After nearly two years, former US president Donald Trump’s Twitter account was officially reinstated on Sunday. Trump is expected to be returning to Twitter, although he himself has claimed he will not. Even so, it could help in his bid for the 2024 White House race, experts said.
On Saturday, Twitter’s new CEO Elon Musk launched a 24-hour poll on Twitter for users to decide whether they wanted to reinstate Trump’s account. In the end, 51.8 percent of the more than 15 million poll participants supported the reinstatement of Trump’s account.
“The People have spoken. Trump will be reinstated.” Musk tweeted on Sunday.
Currently, Trump’s Twitter account is viewable, followable and could send Tweets. In the hours since his account was unblocked, his follower count has skyrocketed by 20 million. He now has more than 86 million as of press time and the number is still rising.
#Trump’s Twitter and #HE’S BACK quickly became hashtags on Twitter’s trending list.
Trump’s Twitter account, which originally had more than 89 million followers, was suspended in the wake of the congressional riots in early 2021, after which Twitter “permanently suspended” Trump’s account for “risk of further incitement to violence.” According to Twitter’s rules, “permanent suspension” is one of the platform’s toughest enforcement measures, under which accounts will be deleted and violators are not allowed to create new accounts.
Although Trump said that he “sees a lot of problems at Twitter” during the Republican Jewish Coalition Annual Leadership Meeting on Saturday and said that he would stick to his own platform Truth Social, according to Bloomberg, experts believe Trump will return to Twitter sooner or later, as he is unlikely to give up his huge influence on the platform.
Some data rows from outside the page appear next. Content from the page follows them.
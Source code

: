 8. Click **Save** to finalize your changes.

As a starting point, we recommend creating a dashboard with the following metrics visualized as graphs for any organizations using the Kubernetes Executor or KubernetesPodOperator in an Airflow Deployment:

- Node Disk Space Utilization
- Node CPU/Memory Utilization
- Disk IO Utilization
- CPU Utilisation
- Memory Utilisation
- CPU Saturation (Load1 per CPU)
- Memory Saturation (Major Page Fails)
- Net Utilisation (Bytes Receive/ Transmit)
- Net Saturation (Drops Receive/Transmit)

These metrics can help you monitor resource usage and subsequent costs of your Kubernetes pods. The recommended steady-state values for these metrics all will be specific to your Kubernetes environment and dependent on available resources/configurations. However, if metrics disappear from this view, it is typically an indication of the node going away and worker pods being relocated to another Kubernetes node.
Previously, after Twitter suspended his account, Trump created his own social media app, Truth Social. The app was listed in February 2022. Trump has more than 4 million followers on his own platform.
“If he goes back to Twitter, it will mean that Trump will have one more platform for his voice,” Lü Xiang, a research fellow at the Chinese Academy of Social Sciences, told the Global Times on Sunday. “Twitter has turned out to be a platform that Trump is good at utilizing and he has a wide fan base on it.”
On Tuesday, Trump announced his bid for the 2024 presidential nomination at his Mar-a-Lago club in Palm Beach, Florida.
Lü noted that as a very aggressive presidential candidate, Trump is unlikely to relinquish this additional influence. “Trump has a ‘magical power’ on Twitter that he hasn’t gained on any other platform.”
It is also likely that the “suspended-reinstated incident” will have a positive impact on Trump’s election effort, analysts noted.
Trump was banned from Twitter for nearly two years and now has been unblocked with the support of “public opinion,” an event that is likely to create a positive impression of Trump in the minds of voters, Lü said. The fact that he gained 20 million followers within hours of being unblocked is also evidence that many people are curious about Trump.
“At this point, the factors that are expected to have an unpredictable negative impact on his electability are judicial investigations and possible lawsuits,” Lü noted.
However, Musk’s act of reinstating Trump’s account right after having organized the vote through his personal account has also once again raised public concerns about the tech platform’s influence on politics. It comes after Musk tweeted before the midterm elections, calling on voters to vote for the Republican Party.
Musk’s move goes against the ethics of the platform, Lü told the Global Times. As the owner and opinion leader of a major social media platform, his comments are likely to be taken as an official Twitter statement, but instead of trying to avoid that risk, he used his political influence, Lü explained.
Indeed, the influence of internet platforms on politics has been explored by critics. In the 2016 US presidential election, Facebook was accused of improperly exploiting data by making user data available to the Republican Party for analysis. Republicans have also made accusations against these platforms, saying they overly restrict conservative content and influence public opinion.
“Internet companies have a dominant position in the contemporary information distribution system, and the values they direct can permeate the nation’s information system. It can even influence the country’s decision-making,” Xiang Ligang, director-general of the Beijing-based Information Consumption Alliance, told the Global Times in an earlier interview.
Observers pointed out that in some parts of the world, local politics can be heavily influenced by social platforms developed by US tech companies, such as in the “Arab Spring,” which the US government does not restrict. And that powerful influence is likely to permeate US politics at home as well.